What is expected
Report back each line of the records that contains the string "Traditional".

Saved entries
::::

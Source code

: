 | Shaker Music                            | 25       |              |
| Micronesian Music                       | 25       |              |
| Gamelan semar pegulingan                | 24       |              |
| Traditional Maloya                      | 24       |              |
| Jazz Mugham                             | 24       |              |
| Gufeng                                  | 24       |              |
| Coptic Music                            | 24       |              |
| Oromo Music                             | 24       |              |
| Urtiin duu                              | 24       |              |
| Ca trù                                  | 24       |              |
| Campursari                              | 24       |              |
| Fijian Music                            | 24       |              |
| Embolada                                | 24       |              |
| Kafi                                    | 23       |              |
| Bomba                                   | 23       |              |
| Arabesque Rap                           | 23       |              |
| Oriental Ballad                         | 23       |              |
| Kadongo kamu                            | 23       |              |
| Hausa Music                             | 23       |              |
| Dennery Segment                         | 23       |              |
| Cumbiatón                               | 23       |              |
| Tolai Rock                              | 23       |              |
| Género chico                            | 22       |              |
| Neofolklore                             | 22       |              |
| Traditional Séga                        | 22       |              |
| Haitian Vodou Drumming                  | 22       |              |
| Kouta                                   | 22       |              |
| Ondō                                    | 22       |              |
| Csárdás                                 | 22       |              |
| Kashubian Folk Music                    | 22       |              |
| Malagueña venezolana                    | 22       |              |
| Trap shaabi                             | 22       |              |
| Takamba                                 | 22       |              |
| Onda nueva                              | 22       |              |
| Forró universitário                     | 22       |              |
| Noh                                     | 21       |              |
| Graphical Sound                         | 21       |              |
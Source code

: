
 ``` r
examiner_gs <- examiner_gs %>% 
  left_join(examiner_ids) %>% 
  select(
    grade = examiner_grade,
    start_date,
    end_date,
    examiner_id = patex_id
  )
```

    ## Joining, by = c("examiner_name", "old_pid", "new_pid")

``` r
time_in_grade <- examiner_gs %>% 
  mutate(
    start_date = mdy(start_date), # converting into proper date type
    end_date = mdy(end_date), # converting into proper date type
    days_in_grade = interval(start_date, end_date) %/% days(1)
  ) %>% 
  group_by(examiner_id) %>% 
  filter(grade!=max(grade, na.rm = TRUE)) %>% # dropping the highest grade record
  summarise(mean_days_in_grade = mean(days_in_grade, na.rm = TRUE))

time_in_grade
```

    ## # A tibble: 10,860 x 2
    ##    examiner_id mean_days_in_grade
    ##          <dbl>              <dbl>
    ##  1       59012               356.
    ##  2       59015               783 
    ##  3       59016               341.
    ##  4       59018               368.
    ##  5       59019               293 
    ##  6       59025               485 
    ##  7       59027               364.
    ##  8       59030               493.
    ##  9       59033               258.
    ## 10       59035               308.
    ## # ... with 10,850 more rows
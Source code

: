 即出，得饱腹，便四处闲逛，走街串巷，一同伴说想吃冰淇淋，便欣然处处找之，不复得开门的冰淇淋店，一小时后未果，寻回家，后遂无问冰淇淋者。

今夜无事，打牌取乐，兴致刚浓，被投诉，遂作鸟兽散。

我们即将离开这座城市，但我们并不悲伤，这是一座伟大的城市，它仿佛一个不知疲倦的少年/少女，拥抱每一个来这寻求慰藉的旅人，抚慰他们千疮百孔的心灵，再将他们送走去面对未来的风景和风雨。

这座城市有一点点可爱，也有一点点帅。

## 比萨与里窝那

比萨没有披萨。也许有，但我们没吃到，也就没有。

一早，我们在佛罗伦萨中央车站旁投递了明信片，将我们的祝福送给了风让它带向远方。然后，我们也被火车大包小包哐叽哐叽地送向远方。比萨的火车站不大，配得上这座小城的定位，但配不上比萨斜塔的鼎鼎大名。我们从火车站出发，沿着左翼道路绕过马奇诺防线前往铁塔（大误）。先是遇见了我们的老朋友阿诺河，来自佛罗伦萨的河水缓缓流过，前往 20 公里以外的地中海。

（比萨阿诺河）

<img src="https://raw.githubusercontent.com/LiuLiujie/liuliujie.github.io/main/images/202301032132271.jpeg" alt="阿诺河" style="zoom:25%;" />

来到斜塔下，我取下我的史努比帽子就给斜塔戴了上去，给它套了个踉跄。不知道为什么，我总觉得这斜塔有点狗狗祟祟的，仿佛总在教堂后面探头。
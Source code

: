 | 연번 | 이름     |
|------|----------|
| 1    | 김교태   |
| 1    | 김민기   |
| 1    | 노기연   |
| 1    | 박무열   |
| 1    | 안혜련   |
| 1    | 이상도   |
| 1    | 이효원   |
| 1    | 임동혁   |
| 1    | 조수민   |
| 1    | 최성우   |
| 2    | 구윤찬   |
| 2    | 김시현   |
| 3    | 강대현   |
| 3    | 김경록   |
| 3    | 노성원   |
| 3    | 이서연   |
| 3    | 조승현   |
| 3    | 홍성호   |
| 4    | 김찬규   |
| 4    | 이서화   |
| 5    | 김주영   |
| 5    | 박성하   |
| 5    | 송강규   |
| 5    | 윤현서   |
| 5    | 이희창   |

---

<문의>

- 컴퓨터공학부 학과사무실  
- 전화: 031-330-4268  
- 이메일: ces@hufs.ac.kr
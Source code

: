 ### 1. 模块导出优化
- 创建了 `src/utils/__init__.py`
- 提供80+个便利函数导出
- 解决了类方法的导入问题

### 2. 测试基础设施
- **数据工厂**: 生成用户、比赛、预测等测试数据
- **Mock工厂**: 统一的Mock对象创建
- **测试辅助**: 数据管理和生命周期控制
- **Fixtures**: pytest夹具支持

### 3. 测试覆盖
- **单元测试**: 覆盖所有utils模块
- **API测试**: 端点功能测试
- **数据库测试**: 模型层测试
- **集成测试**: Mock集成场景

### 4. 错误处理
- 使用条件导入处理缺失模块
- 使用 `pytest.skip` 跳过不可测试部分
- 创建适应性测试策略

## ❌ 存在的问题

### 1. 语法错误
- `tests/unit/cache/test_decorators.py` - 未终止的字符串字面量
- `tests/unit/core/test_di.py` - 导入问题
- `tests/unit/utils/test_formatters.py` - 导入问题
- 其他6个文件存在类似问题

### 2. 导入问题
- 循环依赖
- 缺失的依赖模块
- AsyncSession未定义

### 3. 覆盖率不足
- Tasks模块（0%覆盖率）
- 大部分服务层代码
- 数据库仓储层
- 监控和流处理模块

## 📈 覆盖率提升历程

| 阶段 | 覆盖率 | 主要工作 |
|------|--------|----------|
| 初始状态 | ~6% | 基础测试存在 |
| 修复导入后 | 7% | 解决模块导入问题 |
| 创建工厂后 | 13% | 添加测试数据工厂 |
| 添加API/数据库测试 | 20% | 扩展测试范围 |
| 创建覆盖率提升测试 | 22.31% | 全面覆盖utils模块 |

::::

Written solution
| Traditional Maloya                      | 24       |              |
| Traditional Séga                        | 22       |              |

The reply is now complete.